Hydrogen is an attractive energy carrier that requires high effort for safe storage. For ensuring safety, storage cylinders must undergo a challenging approval process. Relevant standards and regulations for composite cylinders used for the transport of hydrogen and for its onboard storage are currently based on deterministic (e.g. ISO 11119-3) or to some respect semi-probabilistic criteria (UN GTR No. 13; with respect to burst strength).

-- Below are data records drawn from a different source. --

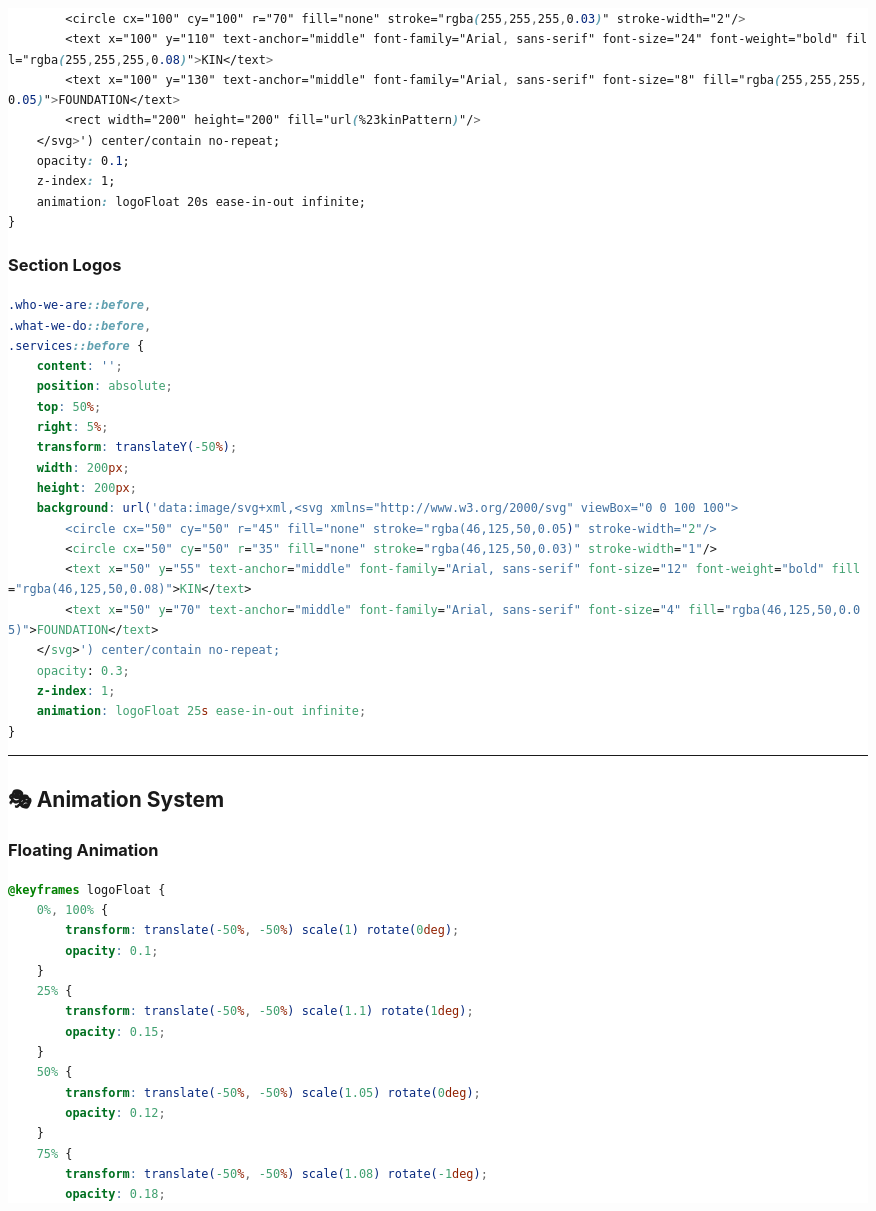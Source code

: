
 ```css
        <circle cx="100" cy="100" r="70" fill="none" stroke="rgba(255,255,255,0.03)" stroke-width="2"/>
        <text x="100" y="110" text-anchor="middle" font-family="Arial, sans-serif" font-size="24" font-weight="bold" fill="rgba(255,255,255,0.08)">KIN</text>
        <text x="100" y="130" text-anchor="middle" font-family="Arial, sans-serif" font-size="8" fill="rgba(255,255,255,0.05)">FOUNDATION</text>
        <rect width="200" height="200" fill="url(%23kinPattern)"/>
    </svg>') center/contain no-repeat;
    opacity: 0.1;
    z-index: 1;
    animation: logoFloat 20s ease-in-out infinite;
}
```

### **Section Logos**
```css
.who-we-are::before,
.what-we-do::before,
.services::before {
    content: '';
    position: absolute;
    top: 50%;
    right: 5%;
    transform: translateY(-50%);
    width: 200px;
    height: 200px;
    background: url('data:image/svg+xml,<svg xmlns="http://www.w3.org/2000/svg" viewBox="0 0 100 100">
        <circle cx="50" cy="50" r="45" fill="none" stroke="rgba(46,125,50,0.05)" stroke-width="2"/>
        <circle cx="50" cy="50" r="35" fill="none" stroke="rgba(46,125,50,0.03)" stroke-width="1"/>
        <text x="50" y="55" text-anchor="middle" font-family="Arial, sans-serif" font-size="12" font-weight="bold" fill="rgba(46,125,50,0.08)">KIN</text>
        <text x="50" y="70" text-anchor="middle" font-family="Arial, sans-serif" font-size="4" fill="rgba(46,125,50,0.05)">FOUNDATION</text>
    </svg>') center/contain no-repeat;
    opacity: 0.3;
    z-index: 1;
    animation: logoFloat 25s ease-in-out infinite;
}
```

---

## 🎭 **Animation System**

### **Floating Animation**
```css
@keyframes logoFloat {
    0%, 100% {
        transform: translate(-50%, -50%) scale(1) rotate(0deg);
        opacity: 0.1;
    }
    25% {
        transform: translate(-50%, -50%) scale(1.1) rotate(1deg);
        opacity: 0.15;
    }
    50% {
        transform: translate(-50%, -50%) scale(1.05) rotate(0deg);
        opacity: 0.12;
    }
    75% {
        transform: translate(-50%, -50%) scale(1.08) rotate(-1deg);
        opacity: 0.18;
```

This paper provides a systematic analysis of the load cycle properties resulting from these regulations and standards. Their characteristics are compared with the probabilistic approach of the Federal Institute for Materials Research and Testing BAM. The most important aspect of comparing different concepts is the rate for accepting designs with potentially unsafe or critical safety properties. This acceptance rate is analysed by operating Monte-Carlo simulations over the available range of production properties.

氢气是一种有吸引力的能源载体，需要付出巨大的努力才能安全存储。为了确保安全，储气瓶必须经过具有挑战性的批准程序。目前，用于运输氢和船上存储的复合气瓶的相关标准和法规基于确定性（例如ISO 11119-3）或某种程度上的半概率性标准（UN GTR第13号；关于破裂强度） ）。

本文对这些法规和标准产生的负载循环特性进行了系统分析。将其特性与联邦材料研究与测试研究所BAM的概率方法进行了比较。比较不同概念的最重要方面是接受具有潜在不安全或关键安全属性的设计的比率。通过在可用的生产属性范围内进行蒙特卡洛模拟来分析该接受率。